Collected data:

════════════════════

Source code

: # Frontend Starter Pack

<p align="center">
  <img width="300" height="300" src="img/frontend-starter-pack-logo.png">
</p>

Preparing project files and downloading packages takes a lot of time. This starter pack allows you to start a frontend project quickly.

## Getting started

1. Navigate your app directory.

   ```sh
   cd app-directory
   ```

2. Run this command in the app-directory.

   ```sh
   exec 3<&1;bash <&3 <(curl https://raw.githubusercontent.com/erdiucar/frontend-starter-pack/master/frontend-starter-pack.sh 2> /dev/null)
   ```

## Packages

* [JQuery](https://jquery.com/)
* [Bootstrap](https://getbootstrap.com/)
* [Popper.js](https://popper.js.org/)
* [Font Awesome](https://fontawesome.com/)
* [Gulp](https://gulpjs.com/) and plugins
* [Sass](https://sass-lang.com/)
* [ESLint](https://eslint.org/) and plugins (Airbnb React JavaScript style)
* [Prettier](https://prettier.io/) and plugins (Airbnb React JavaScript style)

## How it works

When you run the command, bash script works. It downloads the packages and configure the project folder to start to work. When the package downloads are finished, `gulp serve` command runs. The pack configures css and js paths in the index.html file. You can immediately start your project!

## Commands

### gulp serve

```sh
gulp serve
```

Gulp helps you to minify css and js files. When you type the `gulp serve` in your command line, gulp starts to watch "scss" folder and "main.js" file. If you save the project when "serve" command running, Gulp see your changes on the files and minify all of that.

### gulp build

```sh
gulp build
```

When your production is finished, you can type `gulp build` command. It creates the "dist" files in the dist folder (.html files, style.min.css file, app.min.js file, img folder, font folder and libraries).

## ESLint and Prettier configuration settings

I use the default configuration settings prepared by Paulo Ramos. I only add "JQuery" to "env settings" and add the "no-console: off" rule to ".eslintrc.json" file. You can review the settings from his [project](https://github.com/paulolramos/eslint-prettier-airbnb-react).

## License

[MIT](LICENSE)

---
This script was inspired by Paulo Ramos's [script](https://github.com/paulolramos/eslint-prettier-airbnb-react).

════════════════════

#### Your goal:
The records above need to be output again, verbatim.

#### The completed task:
Source code

: # Frontend Starter Pack

<p align="center">
  <img width="300" height="300" src="img/frontend-starter-pack-logo.png">
</p>

Preparing project files and downloading packages takes a lot of time. This starter pack allows you to start a frontend project quickly.

## Getting started

1. Navigate your app directory.

   ```sh
   cd app-directory
   ```

2. Run this command in the app-directory.

   ```sh
   exec 3<&1;bash <&3 <(curl https://raw.githubusercontent.com/erdiucar/frontend-starter-pack/master/frontend-starter-pack.sh 2> /dev/null)
   ```

## Packages

* [JQuery](https://jquery.com/)
* [Bootstrap](https://getbootstrap.com/)
* [Popper.js](https://popper.js.org/)
* [Font Awesome](https://fontawesome.com/)
* [Gulp](https://gulpjs.com/) and plugins
* [Sass](https://sass-lang.com/)
* [ESLint](https://eslint.org/) and plugins (Airbnb React JavaScript style)
* [Prettier](https://prettier.io/) and plugins (Airbnb React JavaScript style)

## How it works

When you run the command, bash script works. It downloads the packages and configure the project folder to start to work. When the package downloads are finished, `gulp serve` command runs. The pack configures css and js paths in the index.html file. You can immediately start your project!

## Commands

### gulp serve

```sh
gulp serve
```

Gulp helps you to minify css and js files. When you type the `gulp serve` in your command line, gulp starts to watch "scss" folder and "main.js" file. If you save the project when "serve" command running, Gulp see your changes on the files and minify all of that.

### gulp build

```sh
gulp build
```

When your production is finished, you can type `gulp build` command. It creates the "dist" files in the dist folder (.html files, style.min.css file, app.min.js file, img folder, font folder and libraries).

## ESLint and Prettier configuration settings

I use the default configuration settings prepared by Paulo Ramos. I only add "JQuery" to "env settings" and add the "no-console: off" rule to ".eslintrc.json" file. You can review the settings from his [project](https://github.com/paulolramos/eslint-prettier-airbnb-react).

## License

[MIT](LICENSE)

---
This script was inspired by Paulo Ramos's [script](https://github.com/paulolramos/eslint-prettier-airbnb-react).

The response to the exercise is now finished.